Leave out the pictures, and write out exactly the lines from the beginning of the material to the line holding "### 第一大点，神永远的经", that line included, and nothing else.

◆ MATERIAL PROVIDED:
* * * * * * * * *

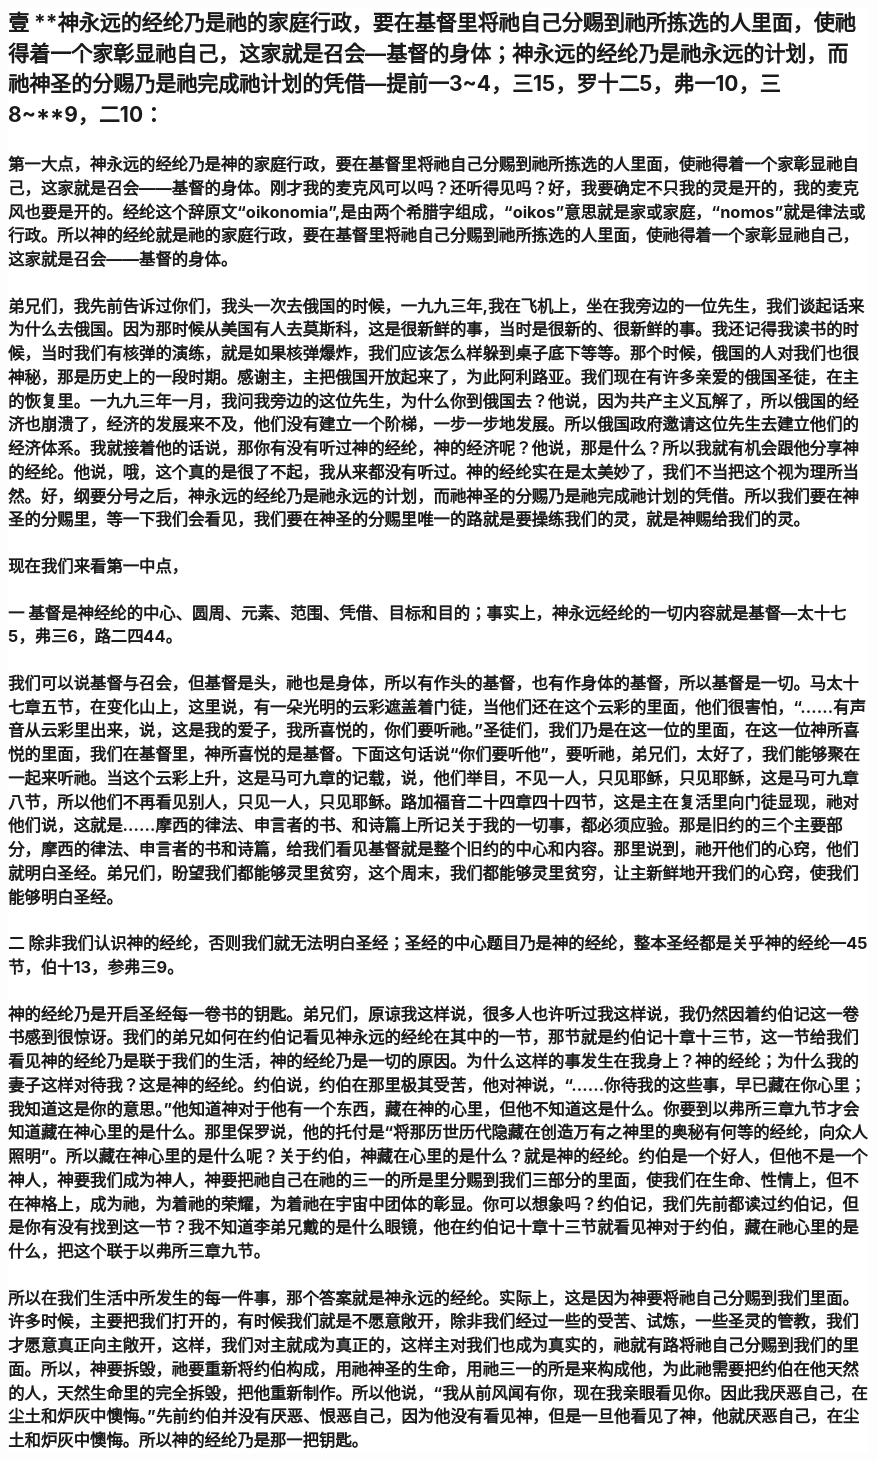 ## 壹	****神永远的经纶乃是祂的家庭行政，要在基督里将祂自己分赐到祂所拣选的人里面，使祂得着一个家彰显祂自己，这家就是召会—基督的身体；神永远的经纶乃是祂永远的计划，而祂神圣的分赐乃是祂完成祂计划的凭借—提前一3**~**4，三15，罗十二5，弗一10，三8**~**9，二10：

### 第一大点，神永远的经纶乃是神的家庭行政，要在基督里将祂自己分赐到祂所拣选的人里面，使祂得着一个家彰显祂自己，这家就是召会——基督的身体。刚才我的麦克风可以吗？还听得见吗？好，我要确定不只我的灵是开的，我的麦克风也要是开的。经纶这个辞原文“oikonomia”,是由两个希腊字组成，“oikos”意思就是家或家庭，“nomos”就是律法或行政。所以神的经纶就是祂的家庭行政，要在基督里将祂自己分赐到祂所拣选的人里面，使祂得着一个家彰显祂自己，这家就是召会——基督的身体。

### 弟兄们，我先前告诉过你们，我头一次去俄国的时候，一九九三年,我在飞机上，坐在我旁边的一位先生，我们谈起话来为什么去俄国。因为那时候从美国有人去莫斯科，这是很新鲜的事，当时是很新的、很新鲜的事。我还记得我读书的时候，当时我们有核弹的演练，就是如果核弹爆炸，我们应该怎么样躲到桌子底下等等。那个时候，俄国的人对我们也很神秘，那是历史上的一段时期。感谢主，主把俄国开放起来了，为此阿利路亚。我们现在有许多亲爱的俄国圣徒，在主的恢复里。一九九三年一月，我问我旁边的这位先生，为什么你到俄国去？他说，因为共产主义瓦解了，所以俄国的经济也崩溃了，经济的发展来不及，他们没有建立一个阶梯，一步一步地发展。所以俄国政府邀请这位先生去建立他们的经济体系。我就接着他的话说，那你有没有听过神的经纶，神的经济呢？他说，那是什么？所以我就有机会跟他分享神的经纶。他说，哦，这个真的是很了不起，我从来都没有听过。神的经纶实在是太美妙了，我们不当把这个视为理所当然。好，纲要分号之后，神永远的经纶乃是祂永远的计划，而祂神圣的分赐乃是祂完成祂计划的凭借。所以我们要在神圣的分赐里，等一下我们会看见，我们要在神圣的分赐里唯一的路就是要操练我们的灵，就是神赐给我们的灵。

### 现在我们来看第一中点，

### **一	基督是神经纶的中心、圆周、元素、范围、凭借、目标和目的；事实上，神永远经纶的一切内容就是基督—太十七5，弗三6，路二四44。**

### 我们可以说基督与召会，但基督是头，祂也是身体，所以有作头的基督，也有作身体的基督，所以基督是一切。马太十七章五节，在变化山上，这里说，有一朵光明的云彩遮盖着门徒，当他们还在这个云彩的里面，他们很害怕，“……有声音从云彩里出来，说，这是我的爱子，我所喜悦的，你们要听祂。”圣徒们，我们乃是在这一位的里面，在这一位神所喜悦的里面，我们在基督里，神所喜悦的是基督。下面这句话说“你们要听他”，要听祂，弟兄们，太好了，我们能够聚在一起来听祂。当这个云彩上升，这是马可九章的记载，说，他们举目，不见一人，只见耶稣，只见耶稣，这是马可九章八节，所以他们不再看见别人，只见一人，只见耶稣。路加福音二十四章四十四节，这是主在复活里向门徒显现，祂对他们说，这就是……摩西的律法、申言者的书、和诗篇上所记关于我的一切事，都必须应验。那是旧约的三个主要部分，摩西的律法、申言者的书和诗篇，给我们看见基督就是整个旧约的中心和内容。那里说到，祂开他们的心窍，他们就明白圣经。弟兄们，盼望我们都能够灵里贫穷，这个周末，我们都能够灵里贫穷，让主新鲜地开我们的心窍，使我们能够明白圣经。

### **二	除非我们认识神的经纶，否则我们就无法明白圣经；圣经的中心题目乃是神的经纶，整本圣经都是关乎神的经纶—45节，伯十13，参弗三9。**

### 神的经纶乃是开启圣经每一卷书的钥匙。弟兄们，原谅我这样说，很多人也许听过我这样说，我仍然因着约伯记这一卷书感到很惊讶。我们的弟兄如何在约伯记看见神永远的经纶在其中的一节，那节就是约伯记十章十三节，这一节给我们看见神的经纶乃是联于我们的生活，神的经纶乃是一切的原因。为什么这样的事发生在我身上？神的经纶；为什么我的妻子这样对待我？这是神的经纶。约伯说，约伯在那里极其受苦，他对神说，“……你待我的这些事，早已藏在你心里；我知道这是你的意思。”他知道神对于他有一个东西，藏在神的心里，但他不知道这是什么。你要到以弗所三章九节才会知道藏在神心里的是什么。那里保罗说，他的托付是“将那历世历代隐藏在创造万有之神里的奥秘有何等的经纶，向众人照明”。所以藏在神心里的是什么呢？关于约伯，神藏在心里的是什么？就是神的经纶。约伯是一个好人，但他不是一个神人，神要我们成为神人，神要把祂自己在祂的三一的所是里分赐到我们三部分的里面，使我们在生命、性情上，但不在神格上，成为祂，为着祂的荣耀，为着祂在宇宙中团体的彰显。你可以想象吗？约伯记，我们先前都读过约伯记，但是你有没有找到这一节？我不知道李弟兄戴的是什么眼镜，他在约伯记十章十三节就看见神对于约伯，藏在祂心里的是什么，把这个联于以弗所三章九节。

### 所以在我们生活中所发生的每一件事，那个答案就是神永远的经纶。实际上，这是因为神要将祂自己分赐到我们里面。许多时候，主要把我们打开的，有时候我们就是不愿意敞开，除非我们经过一些的受苦、试炼，一些圣灵的管教，我们才愿意真正向主敞开，这样，我们对主就成为真正的，这样主对我们也成为真实的，祂就有路将祂自己分赐到我们的里面。所以，神要拆毁，祂要重新将约伯构成，用祂神圣的生命，用祂三一的所是来构成他，为此祂需要把约伯在他天然的人，天然生命里的完全拆毁，把他重新制作。所以他说，“我从前风闻有你，现在我亲眼看见你。因此我厌恶自己，在尘土和炉灰中懊悔。”先前约伯并没有厌恶、恨恶自己，因为他没有看见神，但是一旦他看见了神，他就厌恶自己，在尘土和炉灰中懊悔。所以神的经纶乃是那一把钥匙。
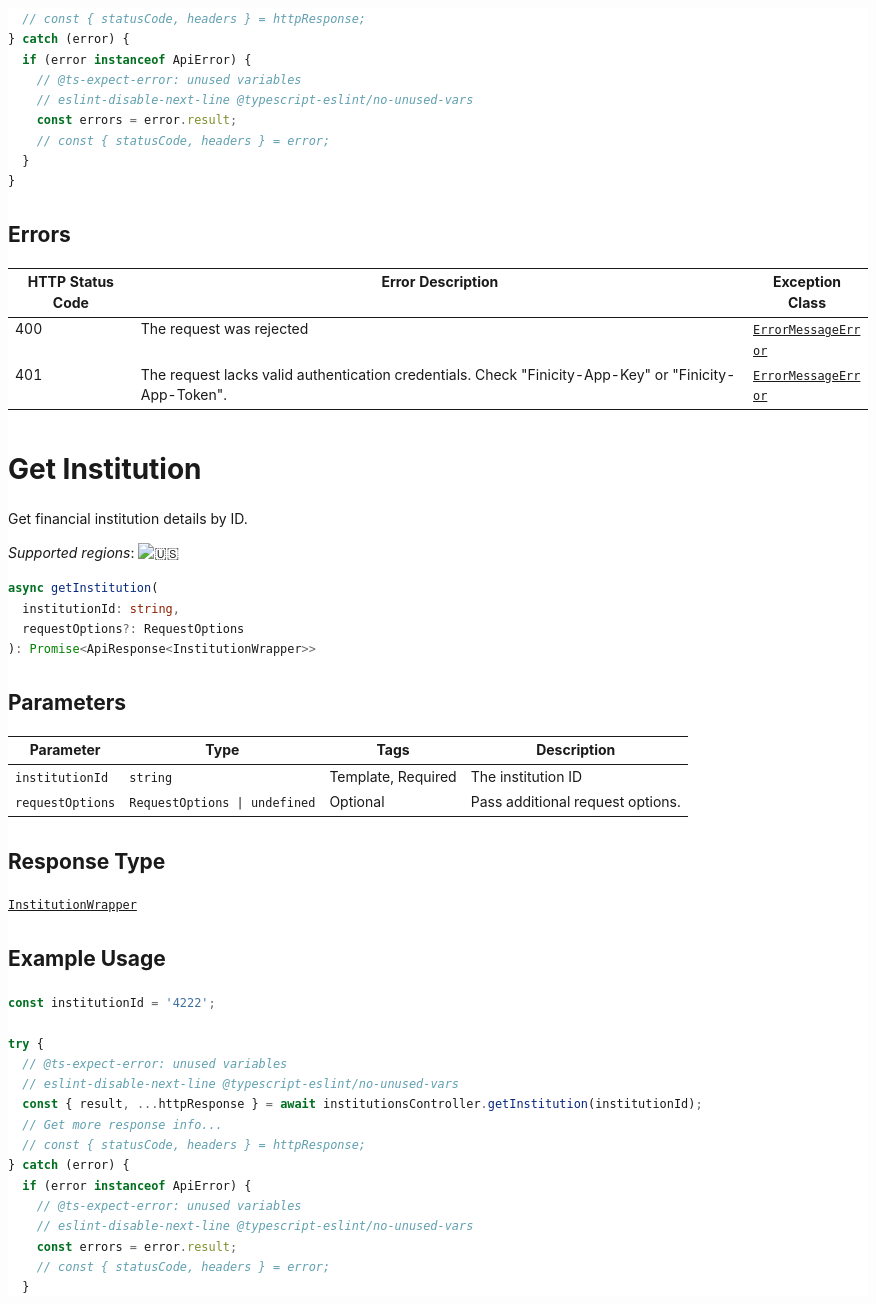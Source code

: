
 ```ts
  // const { statusCode, headers } = httpResponse;
} catch (error) {
  if (error instanceof ApiError) {
    // @ts-expect-error: unused variables
    // eslint-disable-next-line @typescript-eslint/no-unused-vars
    const errors = error.result;
    // const { statusCode, headers } = error;
  }
}
```

## Errors

| HTTP Status Code | Error Description | Exception Class |
|  --- | --- | --- |
| 400 | The request was rejected | [`ErrorMessageError`](../../doc/models/error-message-error.md) |
| 401 | The request lacks valid authentication credentials. Check "Finicity-App-Key" or "Finicity-App-Token". | [`ErrorMessageError`](../../doc/models/error-message-error.md) |


# Get Institution

Get financial institution details by ID.

_Supported regions_: ![🇺🇸](https://flagcdn.com/20x15/us.png)

```ts
async getInstitution(
  institutionId: string,
  requestOptions?: RequestOptions
): Promise<ApiResponse<InstitutionWrapper>>
```

## Parameters

| Parameter | Type | Tags | Description |
|  --- | --- | --- | --- |
| `institutionId` | `string` | Template, Required | The institution ID |
| `requestOptions` | `RequestOptions \| undefined` | Optional | Pass additional request options. |

## Response Type

[`InstitutionWrapper`](../../doc/models/institution-wrapper.md)

## Example Usage

```ts
const institutionId = '4222';

try {
  // @ts-expect-error: unused variables
  // eslint-disable-next-line @typescript-eslint/no-unused-vars
  const { result, ...httpResponse } = await institutionsController.getInstitution(institutionId);
  // Get more response info...
  // const { statusCode, headers } = httpResponse;
} catch (error) {
  if (error instanceof ApiError) {
    // @ts-expect-error: unused variables
    // eslint-disable-next-line @typescript-eslint/no-unused-vars
    const errors = error.result;
    // const { statusCode, headers } = error;
  }
```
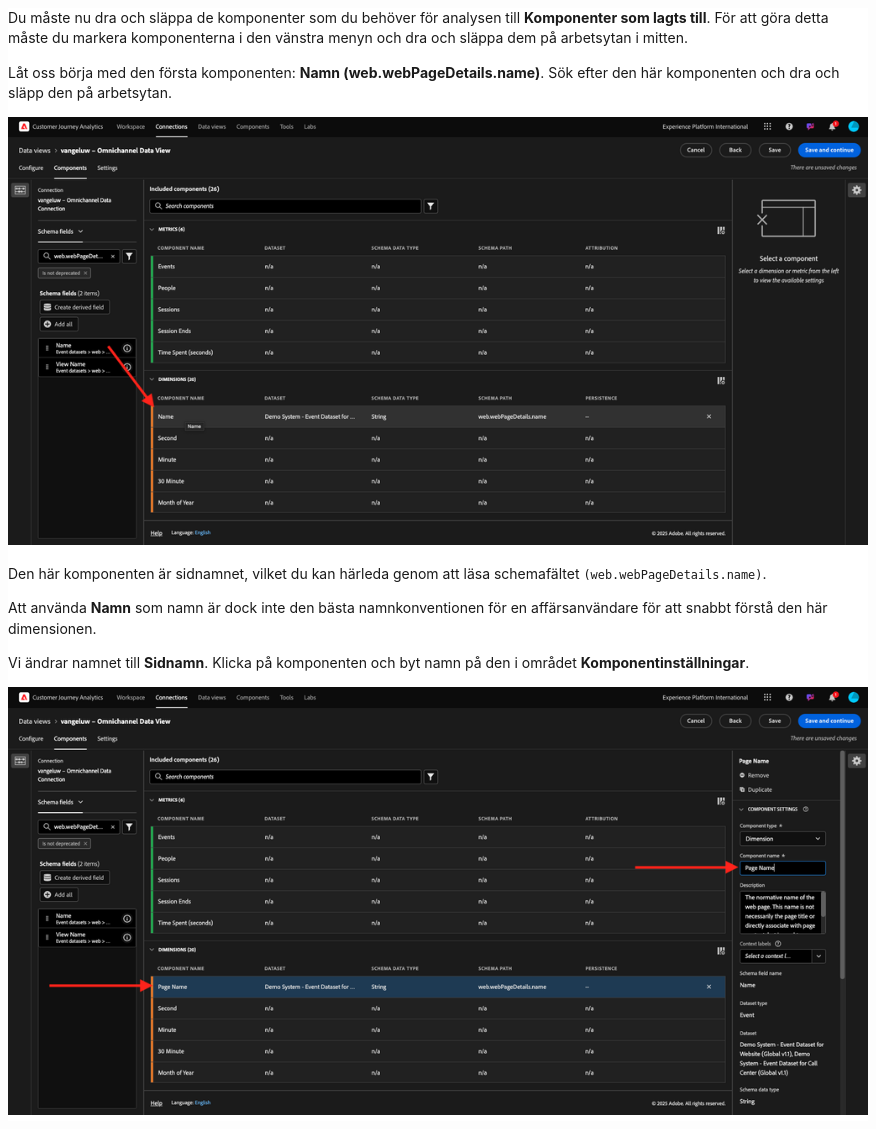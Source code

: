Du måste nu dra och släppa de komponenter som du behöver för analysen till **Komponenter som lagts till**. För att göra detta måste du markera komponenterna i den vänstra menyn och dra och släppa dem på arbetsytan i mitten.

Låt oss börja med den första komponenten: **Namn (web.webPageDetails.name)**. Sök efter den här komponenten och dra och släpp den på arbetsytan.

![demo](./images/3v2.png)

Den här komponenten är sidnamnet, vilket du kan härleda genom att läsa schemafältet `(web.webPageDetails.name)`.

Att använda **Namn** som namn är dock inte den bästa namnkonventionen för en affärsanvändare för att snabbt förstå den här dimensionen.

Vi ändrar namnet till **Sidnamn**. Klicka på komponenten och byt namn på den i området **Komponentinställningar**.

![demo](./images/30v2.png)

* * * * * * * * *

◆ WORKED SOLUTION:
 ## 壹	****神永远的经纶乃是祂的家庭行政，要在基督里将祂自己分赐到祂所拣选的人里面，使祂得着一个家彰显祂自己，这家就是召会—基督的身体；神永远的经纶乃是祂永远的计划，而祂神圣的分赐乃是祂完成祂计划的凭借—提前一3**~**4，三15，罗十二5，弗一10，三8**~**9，二10：

### 第一大点，神永远的经纶乃是神的家庭行政，要在基督里将祂自己分赐到祂所拣选的人里面，使祂得着一个家彰显祂自己，这家就是召会——基督的身体。刚才我的麦克风可以吗？还听得见吗？好，我要确定不只我的灵是开的，我的麦克风也要是开的。经纶这个辞原文“oikonomia”,是由两个希腊字组成，“oikos”意思就是家或家庭，“nomos”就是律法或行政。所以神的经纶就是祂的家庭行政，要在基督里将祂自己分赐到祂所拣选的人里面，使祂得着一个家彰显祂自己，这家就是召会——基督的身体。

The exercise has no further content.